言いかけて、大河はハッとする。綾音は首を傾げた。

「なに…?」

「な、なんでもねぇよ…!」

「でも…!」

気にする綾音に大河は冷たく言った。










「アンタには関係ない。」






「…もういい!清水君のバカ!分からず屋!」


綾音は泣きながら走り去って行った。


「キャプテン…いいんスか?」

「…。」


「マネージャー、泣いてましたよ?」
「…うるさい。」


「でも、キャプテン、マネージャーが好きなんでしょう!?」

バッと後輩達を見る。
みんなと目が合う。


「…お前ら、気づいて…」


「当たり前ッスよ!」


「…もういいんだよ、アイツは俺なんか…」



一年生達が、にやっと笑った。

「キャプテン、マネージャー…キャプテンのチョコレート、持ってきてましたよ?」


「…!」


「らしくないッスよ、キャプテン!」


「早く行って下さい。
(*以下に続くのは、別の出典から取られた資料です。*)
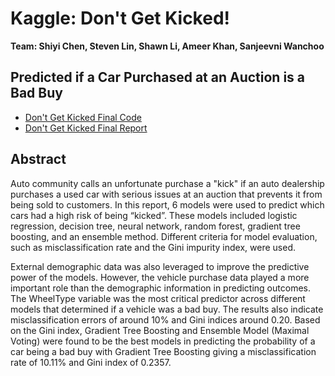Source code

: # Kaggle: Don't Get Kicked!

**Team: Shiyi Chen, Steven Lin, Shawn Li, Ameer Khan, Sanjeevni Wanchoo**

## Predicted if a Car Purchased at an Auction is a Bad Buy

* [Don't Get Kicked Final Code](kaggle_don't_get_kicked_final_code.R)
* [Don't Get Kicked Final Report](kaggle_don't_get_kicked_final_report.pdf)

## Abstract

Auto community calls an unfortunate purchase a "kick" if an auto dealership purchases a used car with serious issues at an auction that prevents it from being sold to customers. In this report, 6 models were used to predict which cars had a high risk of being “kicked”. These models included logistic regression, decision tree, neural network, random forest, gradient tree boosting, and an ensemble method. Different criteria for model evaluation, such as misclassification rate and the Gini impurity index, were used.

External demographic data was also leveraged to improve the predictive power of the models. However, the vehicle purchase data played a more important role than the demographic information in predicting outcomes. The WheelType variable was the most critical predictor across different models that determined if a vehicle was a bad buy. The results also indicate misclassification errors of around 10% and Gini indices around 0.20. Based on the Gini index, Gradient Tree Boosting and Ensemble Model (Maximal Voting) were found to be the best models in predicting the probability of a car being a bad buy with Gradient Tree Boosting giving a misclassification rate of 10.11% and Gini index of 0.2357.
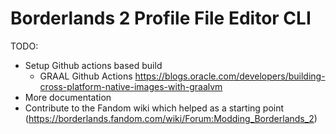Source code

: # Borderlands 2 Profile File Editor CLI
TODO:
* Setup Github actions based build
    * GRAAL Github Actions https://blogs.oracle.com/developers/building-cross-platform-native-images-with-graalvm
* More documentation
* Contribute to the Fandom wiki which helped as a starting point (https://borderlands.fandom.com/wiki/Forum:Modding_Borderlands_2)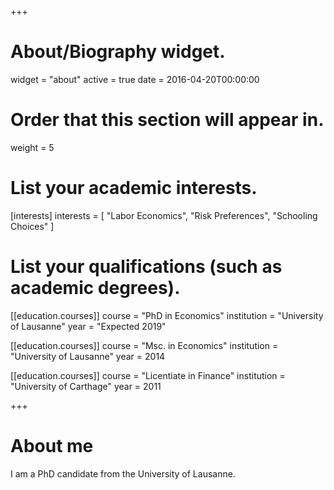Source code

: +++
# About/Biography widget.
widget = "about"
active = true
date = 2016-04-20T00:00:00

# Order that this section will appear in.
weight = 5

# List your academic interests.
[interests]
  interests = [
    "Labor Economics",
    "Risk Preferences",
    "Schooling Choices"
  ]

# List your qualifications (such as academic degrees).
[[education.courses]]
  course = "PhD in Economics"
  institution = "University of Lausanne"
  year = "Expected 2019"

[[education.courses]]
  course = "Msc. in Economics"
  institution = "University of Lausanne"
  year = 2014

[[education.courses]]
  course = "Licentiate in Finance"
  institution = "University of Carthage"
  year = 2011
 
+++

# About me

I am a PhD candidate from the University of Lausanne.


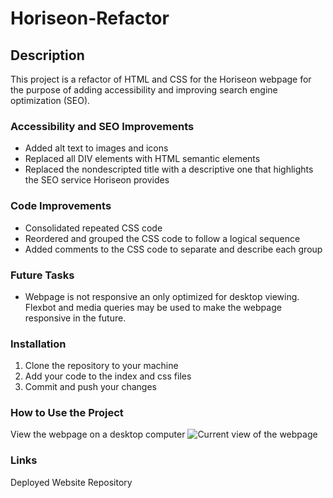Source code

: # Horiseon-Refactor

## Description

This project is a refactor of HTML and CSS for the Horiseon webpage for the purpose of adding accessibility and improving search engine optimization (SEO).

### Accessibility and SEO Improvements

- Added alt text to images and icons
- Replaced all DIV elements with HTML semantic elements
- Replaced the nondescripted title with a descriptive one that highlights the SEO service Horiseon provides

### Code Improvements

- Consolidated repeated CSS code
- Reordered and grouped the CSS code to follow a logical sequence
- Added comments to the CSS code to separate and describe each group

### Future Tasks

- Webpage is not responsive an only optimized for desktop viewing. Flexbot and media queries may be used to make the webpage responsive in the future.

### Installation

1. Clone the repository to your machine
2. Add your code to the index and css files
3. Commit and push your changes

### How to Use the Project

View the webpage on a desktop computer
![Current view of the webpage](/horiseon-refactor/assets/images/01-html-css-git-homework-demo.png)

### Links
Deployed Website
Repository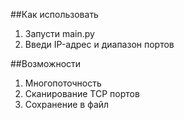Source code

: ##Как использовать

1. Запусти main.py
2. Введи IP-адрес и диапазон портов

##Возможности 

1. Многопоточность
2. Сканирование TCP портов
3. Сохранение в файл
マネージャーがいないと、キャプテン、練習にならないでしょ?」


「キャプテン!」






「っ、先に練習始めてろ!」


「「「はい!」」」


大河も綾音に続いて、部室から飛び出した。













「マネージャー!」


「…!清水君…」

大河は、学校の近くの公園で、綾音を見つけた。

だが、お互いに、なんと言ったらいいのかわからず、気まずい空気が流れた。

その沈黙を破ったのは、大河だった。


「…ごめん。
ちょっと、イラついてたんだ。マネージャー、俺にはチョコくれないのかと思って。」


「…!そんなわけないよ!」


綾音は一瞬目を見開いて、溜まっていた涙をぬぐった。

「…佐藤先輩のことも、さ。ヤキモチ、妬いたんだよ…!」


「えっ…!」


『それって…』と、綾音は真っ赤な顔の大河を見つめる。
そして大河も、意を決したように、綾音をまっすぐ見つめた。







「俺は、マネージャーが好きだ。」







「…っ、私だって…清水君が好きだよっ…!」









2人にとって、今年は、甘くて、ちょっぴりほろ苦いバレンタインデーとなった。